Batman is about a boy who loses his parents to crime and decides to become a masked vigilante called Batman. Fortunately the boy, Bruce Wayne (Michael Keaton), is rich. Batman seems to appear just as his city (Gotham) is teeming with organized crime. Jack Napier (Jack Nicholson), the second-in-command of the main crime lord's syndicate, is accidentally thrown into a vat of chemicals by Batman and is reborn as the maniacal Joker. Batman must stop him.

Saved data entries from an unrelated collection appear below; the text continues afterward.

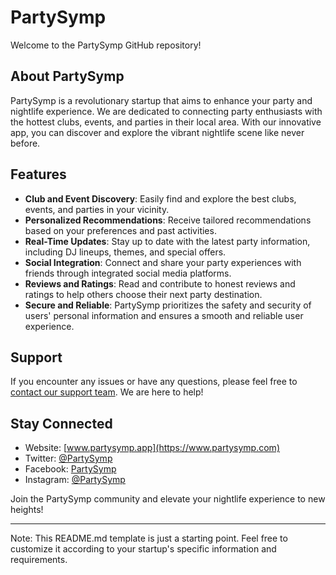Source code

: # PartySymp

Welcome to the PartySymp GitHub repository! 

## About PartySymp
PartySymp is a revolutionary startup that aims to enhance your party and nightlife experience. We are dedicated to connecting party enthusiasts with the hottest clubs, events, and parties in their local area. With our innovative app, you can discover and explore the vibrant nightlife scene like never before.

## Features
- **Club and Event Discovery**: Easily find and explore the best clubs, events, and parties in your vicinity.
- **Personalized Recommendations**: Receive tailored recommendations based on your preferences and past activities.
- **Real-Time Updates**: Stay up to date with the latest party information, including DJ lineups, themes, and special offers.
- **Social Integration**: Connect and share your party experiences with friends through integrated social media platforms.
- **Reviews and Ratings**: Read and contribute to honest reviews and ratings to help others choose their next party destination.
- **Secure and Reliable**: PartySymp prioritizes the safety and security of users' personal information and ensures a smooth and reliable user experience.

## Support
If you encounter any issues or have any questions, please feel free to [contact our support team](mailto:carlo@partysymp.app). We are here to help!

## Stay Connected
- Website: [www.partysymp.app](https://www.partysymp.com)
- Twitter: [@PartySymp](https://twitter.com/PartySymp)
- Facebook: [PartySymp](https://www.facebook.com/PartySymp)
- Instagram: [@PartySymp](https://www.instagram.com/PartySymp)

Join the PartySymp community and elevate your nightlife experience to new heights!

---
Note: This README.md template is just a starting point. Feel free to customize it according to your startup's specific information and requirements.
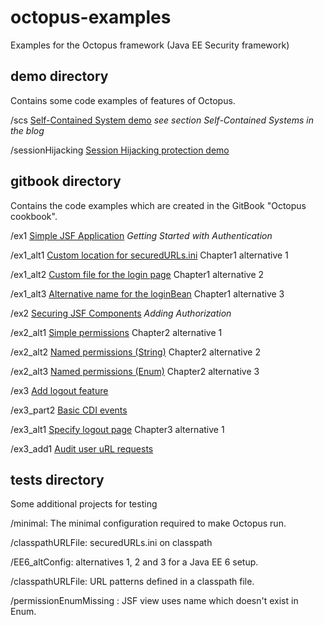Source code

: # octopus-examples
Examples for the Octopus framework (Java EE Security framework)

## demo directory

Contains some code examples of features of Octopus.

/scs [Self-Contained System demo](https://www.atbash.be/2017/09/28/release_octopus_v097/) _see section Self-Contained Systems in the blog_

/sessionHijacking [Session Hijacking protection demo](http://www.atbash.be/2017/11/06/session-hijacking-protection-with-octopus-framework/)

## gitbook directory

Contains the code examples which are created in the GitBook "Octopus cookbook".

/ex1 [Simple JSF Application](https://rdebusscher.gitbooks.io/octopus-cookbook/content/chapter1.html) _Getting Started with Authentication_

/ex1_alt1 [Custom location for securedURLs.ini](https://rdebusscher.gitbooks.io/octopus-cookbook/content/chapter1.html) Chapter1 alternative 1

/ex1_alt2 [Custom file for the login page](https://rdebusscher.gitbooks.io/octopus-cookbook/content/chapter1.html) Chapter1 alternative 2

/ex1_alt3 [Alternative name for the loginBean](https://rdebusscher.gitbooks.io/octopus-cookbook/content/chapter1.html) Chapter1 alternative 3

/ex2 [Securing JSF Components](https://rdebusscher.gitbooks.io/octopus-cookbook/content/chapter2.html) _Adding Authorization_

/ex2_alt1 [Simple permissions](https://rdebusscher.gitbooks.io/octopus-cookbook/content/chapter2.html) Chapter2 alternative 1

/ex2_alt2 [Named permissions (String)](https://rdebusscher.gitbooks.io/octopus-cookbook/content/chapter2.html) Chapter2 alternative 2

/ex2_alt3 [Named permissions (Enum)](https://rdebusscher.gitbooks.io/octopus-cookbook/content/chapter2.html) Chapter2 alternative 3

/ex3 [Add logout feature](https://rdebusscher.gitbooks.io/octopus-cookbook/content/chapter3.html)

/ex3_part2 [Basic CDI events](https://rdebusscher.gitbooks.io/octopus-cookbook/content/chapter3.html)

/ex3_alt1 [Specify logout page](https://rdebusscher.gitbooks.io/octopus-cookbook/content/chapter3.html) Chapter3 alternative 1

/ex3_add1 [Audit user uRL requests](https://rdebusscher.gitbooks.io/octopus-cookbook/content/chapter3.html)

## tests directory

Some additional projects for testing

/minimal: The minimal configuration required to make Octopus run.

/classpathURLFile: securedURLs.ini on classpath

/EE6_altConfig: alternatives 1, 2 and 3 for a Java EE 6 setup.

/classpathURLFile: URL patterns defined in a classpath file.

/permissionEnumMissing : JSF view uses name which doesn't exist in Enum.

I generally don't like director Tim Burton's films. But re-watching Batman the umpteenth time I see the obvious strength in his work - its unique and memorable quality. With Batman Tim Burton attempts to make the sets, characters, and acting as grandiose as the comic books concepts themselves: Nicolson plays similar to the Joker from the 60s (Cesar Romero). The first time we see Batman he is actually animated, projected onto a miniature. The colour scheme has harsh contrasts; bright greens and purples against dreary shadows. When Joker falls into the vat, there is a cartoonish spin of the camera. There are mimes.
If you asked me on a given day if I liked the stylization of the Batman movie I would say no, but I can't deny how memorable it is. After all, can you really forget the scene where The Joker asks for a mirror, or where Bruce Wayne hangs upside down while Vicki Vale (Kim Basinger) sleeps, or the long dining table where Vale and Wayne eat on their first date and Vale shouts "Could you pass the salt," or the batplane's ascent above the clouds before it briefly pauses in front of the moon?
The dark stylization of the film wouldn't work without the moments of warmth. After eating at that preposterously long dining table Wayne and Vale join Alfred (Michael Gough) at a small table in the kitchen where Alfred tells stories of Wayne as a boy. Without Gough's presence the important moments we need to identify with Wayne wouldn't work. It's why he was the only unchanging element in the future Batman films prior to Batman Begins.
I recently re-watched the The Dark Knight. There is a nod to Tim Burton's Batman when Heath Ledger says, "I'm a man of my word." There is a scene in Batman where the Joker is splashed with a jug of water. "Oh God I'm melting, meelllllting~" he cries, referencing The Wizard of Oz. In 10 years, will anyone be referencing Batman Begins? I suspect many have seen Batman Begins more than once as I have. Can you reference four memorable scenes off the top of your head? Will you be able to in 10 years? I'd wager not.